Exercise materials =>
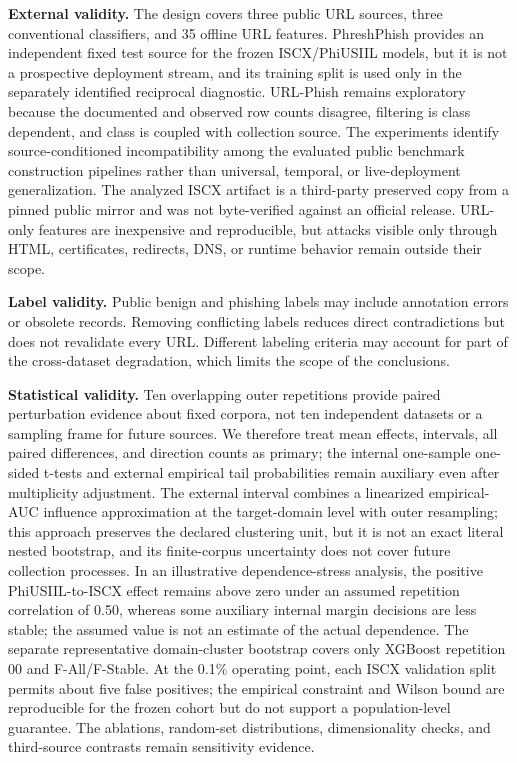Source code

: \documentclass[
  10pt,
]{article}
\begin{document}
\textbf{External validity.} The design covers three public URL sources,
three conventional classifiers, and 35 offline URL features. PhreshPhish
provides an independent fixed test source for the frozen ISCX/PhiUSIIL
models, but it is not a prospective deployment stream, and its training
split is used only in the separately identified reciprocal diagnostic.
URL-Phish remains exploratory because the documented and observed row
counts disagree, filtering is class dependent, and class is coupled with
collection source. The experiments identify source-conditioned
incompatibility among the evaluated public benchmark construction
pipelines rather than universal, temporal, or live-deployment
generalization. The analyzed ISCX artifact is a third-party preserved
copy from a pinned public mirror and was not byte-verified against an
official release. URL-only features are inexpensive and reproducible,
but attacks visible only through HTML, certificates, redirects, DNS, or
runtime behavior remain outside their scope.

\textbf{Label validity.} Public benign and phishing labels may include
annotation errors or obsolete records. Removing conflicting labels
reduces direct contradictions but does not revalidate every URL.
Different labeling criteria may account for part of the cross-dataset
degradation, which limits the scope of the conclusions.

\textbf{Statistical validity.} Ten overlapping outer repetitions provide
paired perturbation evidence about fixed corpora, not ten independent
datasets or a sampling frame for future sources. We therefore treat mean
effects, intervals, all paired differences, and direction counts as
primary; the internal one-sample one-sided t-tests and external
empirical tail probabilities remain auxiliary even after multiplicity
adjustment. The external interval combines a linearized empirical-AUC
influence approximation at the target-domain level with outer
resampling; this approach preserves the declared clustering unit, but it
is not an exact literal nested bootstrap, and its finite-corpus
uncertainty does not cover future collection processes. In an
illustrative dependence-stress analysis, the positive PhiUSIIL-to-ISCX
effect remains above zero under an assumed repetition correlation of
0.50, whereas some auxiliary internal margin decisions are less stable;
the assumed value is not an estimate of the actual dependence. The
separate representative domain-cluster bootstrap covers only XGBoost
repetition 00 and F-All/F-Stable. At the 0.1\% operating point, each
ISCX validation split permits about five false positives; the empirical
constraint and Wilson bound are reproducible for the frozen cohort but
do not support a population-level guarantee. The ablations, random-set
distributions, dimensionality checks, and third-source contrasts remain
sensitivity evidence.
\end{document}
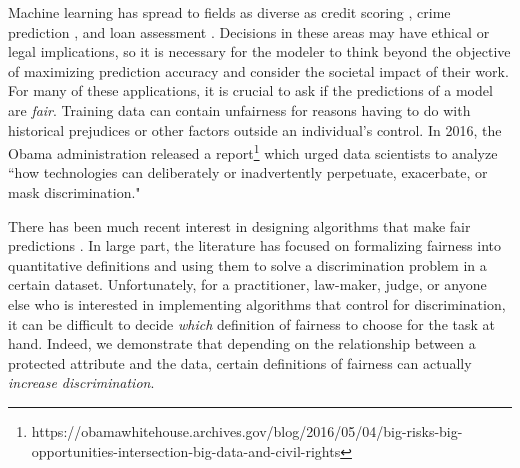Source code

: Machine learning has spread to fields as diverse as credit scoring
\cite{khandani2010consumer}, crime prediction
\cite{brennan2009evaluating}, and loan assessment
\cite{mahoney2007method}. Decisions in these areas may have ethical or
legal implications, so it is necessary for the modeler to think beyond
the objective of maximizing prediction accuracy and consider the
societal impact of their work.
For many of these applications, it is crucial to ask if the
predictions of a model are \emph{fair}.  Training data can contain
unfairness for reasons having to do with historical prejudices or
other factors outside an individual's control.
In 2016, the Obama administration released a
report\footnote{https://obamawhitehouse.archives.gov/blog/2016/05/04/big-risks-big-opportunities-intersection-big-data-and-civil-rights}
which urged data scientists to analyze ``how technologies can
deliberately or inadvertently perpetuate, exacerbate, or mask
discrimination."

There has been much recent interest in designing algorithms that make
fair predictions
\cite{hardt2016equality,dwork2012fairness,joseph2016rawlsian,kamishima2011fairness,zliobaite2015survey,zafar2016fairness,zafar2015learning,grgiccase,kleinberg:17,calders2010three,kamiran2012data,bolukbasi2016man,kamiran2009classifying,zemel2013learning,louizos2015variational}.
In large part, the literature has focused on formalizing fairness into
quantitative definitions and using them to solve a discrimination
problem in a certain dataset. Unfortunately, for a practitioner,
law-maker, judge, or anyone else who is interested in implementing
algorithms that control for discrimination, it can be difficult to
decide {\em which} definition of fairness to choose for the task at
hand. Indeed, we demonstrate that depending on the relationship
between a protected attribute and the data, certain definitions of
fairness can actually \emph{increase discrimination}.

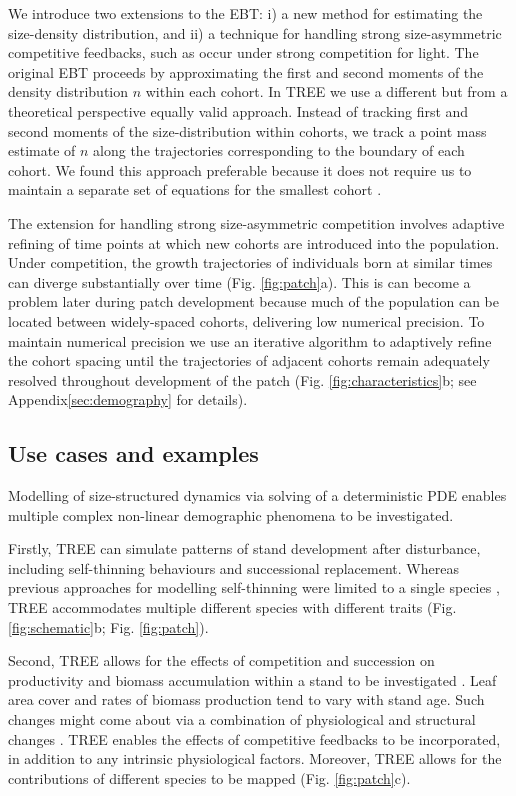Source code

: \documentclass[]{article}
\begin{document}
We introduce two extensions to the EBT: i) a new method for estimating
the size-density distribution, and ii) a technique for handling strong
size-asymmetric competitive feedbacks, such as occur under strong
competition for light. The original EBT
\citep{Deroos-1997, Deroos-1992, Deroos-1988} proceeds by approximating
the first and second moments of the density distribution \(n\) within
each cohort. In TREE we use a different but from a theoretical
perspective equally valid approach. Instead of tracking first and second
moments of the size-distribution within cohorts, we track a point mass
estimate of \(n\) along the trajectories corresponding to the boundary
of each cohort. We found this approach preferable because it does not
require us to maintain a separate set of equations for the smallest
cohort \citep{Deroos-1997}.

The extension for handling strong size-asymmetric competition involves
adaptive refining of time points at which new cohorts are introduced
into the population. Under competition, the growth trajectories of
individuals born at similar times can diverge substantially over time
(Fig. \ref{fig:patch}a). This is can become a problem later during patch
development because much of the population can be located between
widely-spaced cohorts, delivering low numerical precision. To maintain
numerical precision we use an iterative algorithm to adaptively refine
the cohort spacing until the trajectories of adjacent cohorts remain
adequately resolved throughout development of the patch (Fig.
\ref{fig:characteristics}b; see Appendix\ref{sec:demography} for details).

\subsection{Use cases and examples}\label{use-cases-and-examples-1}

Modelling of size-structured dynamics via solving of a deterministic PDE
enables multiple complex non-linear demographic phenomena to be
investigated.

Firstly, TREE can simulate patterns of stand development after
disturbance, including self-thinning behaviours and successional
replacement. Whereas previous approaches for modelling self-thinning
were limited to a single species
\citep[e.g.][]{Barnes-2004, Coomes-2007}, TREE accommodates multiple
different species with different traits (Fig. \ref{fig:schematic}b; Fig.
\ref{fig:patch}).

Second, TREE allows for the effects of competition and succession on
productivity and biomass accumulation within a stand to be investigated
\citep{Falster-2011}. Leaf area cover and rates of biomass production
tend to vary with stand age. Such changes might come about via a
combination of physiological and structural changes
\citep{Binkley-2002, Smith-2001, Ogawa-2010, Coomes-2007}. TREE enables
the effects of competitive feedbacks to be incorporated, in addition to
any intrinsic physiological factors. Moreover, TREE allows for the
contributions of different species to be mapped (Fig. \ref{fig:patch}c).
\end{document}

Task => Copy the records above exactly. The pictures are not part of the copy.

Result of this task =>
Source code

: \documentclass[
  10pt,
]{article}
\begin{document}
\textbf{External validity.} The design covers three public URL sources,
three conventional classifiers, and 35 offline URL features. PhreshPhish
provides an independent fixed test source for the frozen ISCX/PhiUSIIL
models, but it is not a prospective deployment stream, and its training
split is used only in the separately identified reciprocal diagnostic.
URL-Phish remains exploratory because the documented and observed row
counts disagree, filtering is class dependent, and class is coupled with
collection source. The experiments identify source-conditioned
incompatibility among the evaluated public benchmark construction
pipelines rather than universal, temporal, or live-deployment
generalization. The analyzed ISCX artifact is a third-party preserved
copy from a pinned public mirror and was not byte-verified against an
official release. URL-only features are inexpensive and reproducible,
but attacks visible only through HTML, certificates, redirects, DNS, or
runtime behavior remain outside their scope.

\textbf{Label validity.} Public benign and phishing labels may include
annotation errors or obsolete records. Removing conflicting labels
reduces direct contradictions but does not revalidate every URL.
Different labeling criteria may account for part of the cross-dataset
degradation, which limits the scope of the conclusions.

\textbf{Statistical validity.} Ten overlapping outer repetitions provide
paired perturbation evidence about fixed corpora, not ten independent
datasets or a sampling frame for future sources. We therefore treat mean
effects, intervals, all paired differences, and direction counts as
primary; the internal one-sample one-sided t-tests and external
empirical tail probabilities remain auxiliary even after multiplicity
adjustment. The external interval combines a linearized empirical-AUC
influence approximation at the target-domain level with outer
resampling; this approach preserves the declared clustering unit, but it
is not an exact literal nested bootstrap, and its finite-corpus
uncertainty does not cover future collection processes. In an
illustrative dependence-stress analysis, the positive PhiUSIIL-to-ISCX
effect remains above zero under an assumed repetition correlation of
0.50, whereas some auxiliary internal margin decisions are less stable;
the assumed value is not an estimate of the actual dependence. The
separate representative domain-cluster bootstrap covers only XGBoost
repetition 00 and F-All/F-Stable. At the 0.1\% operating point, each
ISCX validation split permits about five false positives; the empirical
constraint and Wilson bound are reproducible for the frozen cohort but
do not support a population-level guarantee. The ablations, random-set
distributions, dimensionality checks, and third-source contrasts remain
sensitivity evidence.
\end{document}
Source code

: Machine learning has spread to fields as diverse as credit scoring
\cite{khandani2010consumer}, crime prediction
\cite{brennan2009evaluating}, and loan assessment
\cite{mahoney2007method}. Decisions in these areas may have ethical or
legal implications, so it is necessary for the modeler to think beyond
the objective of maximizing prediction accuracy and consider the
societal impact of their work.
For many of these applications, it is crucial to ask if the
predictions of a model are \emph{fair}.  Training data can contain
unfairness for reasons having to do with historical prejudices or
other factors outside an individual's control.
In 2016, the Obama administration released a
report\footnote{https://obamawhitehouse.archives.gov/blog/2016/05/04/big-risks-big-opportunities-intersection-big-data-and-civil-rights}
which urged data scientists to analyze ``how technologies can
deliberately or inadvertently perpetuate, exacerbate, or mask
discrimination."

There has been much recent interest in designing algorithms that make
fair predictions
\cite{hardt2016equality,dwork2012fairness,joseph2016rawlsian,kamishima2011fairness,zliobaite2015survey,zafar2016fairness,zafar2015learning,grgiccase,kleinberg:17,calders2010three,kamiran2012data,bolukbasi2016man,kamiran2009classifying,zemel2013learning,louizos2015variational}.
In large part, the literature has focused on formalizing fairness into
quantitative definitions and using them to solve a discrimination
problem in a certain dataset. Unfortunately, for a practitioner,
law-maker, judge, or anyone else who is interested in implementing
algorithms that control for discrimination, it can be difficult to
decide {\em which} definition of fairness to choose for the task at
hand. Indeed, we demonstrate that depending on the relationship
between a protected attribute and the data, certain definitions of
fairness can actually \emph{increase discrimination}.

Source code

: \documentclass[]{article}
\begin{document}
We introduce two extensions to the EBT: i) a new method for estimating
the size-density distribution, and ii) a technique for handling strong
size-asymmetric competitive feedbacks, such as occur under strong
competition for light. The original EBT
\citep{Deroos-1997, Deroos-1992, Deroos-1988} proceeds by approximating
the first and second moments of the density distribution \(n\) within
each cohort. In TREE we use a different but from a theoretical
perspective equally valid approach. Instead of tracking first and second
moments of the size-distribution within cohorts, we track a point mass
estimate of \(n\) along the trajectories corresponding to the boundary
of each cohort. We found this approach preferable because it does not
require us to maintain a separate set of equations for the smallest
cohort \citep{Deroos-1997}.

The extension for handling strong size-asymmetric competition involves
adaptive refining of time points at which new cohorts are introduced
into the population. Under competition, the growth trajectories of
individuals born at similar times can diverge substantially over time
(Fig. \ref{fig:patch}a). This is can become a problem later during patch
development because much of the population can be located between
widely-spaced cohorts, delivering low numerical precision. To maintain
numerical precision we use an iterative algorithm to adaptively refine
the cohort spacing until the trajectories of adjacent cohorts remain
adequately resolved throughout development of the patch (Fig.
\ref{fig:characteristics}b; see Appendix\ref{sec:demography} for details).

\subsection{Use cases and examples}\label{use-cases-and-examples-1}

Modelling of size-structured dynamics via solving of a deterministic PDE
enables multiple complex non-linear demographic phenomena to be
investigated.

Firstly, TREE can simulate patterns of stand development after
disturbance, including self-thinning behaviours and successional
replacement. Whereas previous approaches for modelling self-thinning
were limited to a single species
\citep[e.g.][]{Barnes-2004, Coomes-2007}, TREE accommodates multiple
different species with different traits (Fig. \ref{fig:schematic}b; Fig.
\ref{fig:patch}).

Second, TREE allows for the effects of competition and succession on
productivity and biomass accumulation within a stand to be investigated
\citep{Falster-2011}. Leaf area cover and rates of biomass production
tend to vary with stand age. Such changes might come about via a
combination of physiological and structural changes
\citep{Binkley-2002, Smith-2001, Ogawa-2010, Coomes-2007}. TREE enables
the effects of competitive feedbacks to be incorporated, in addition to
any intrinsic physiological factors. Moreover, TREE allows for the
contributions of different species to be mapped (Fig. \ref{fig:patch}c).
\end{document}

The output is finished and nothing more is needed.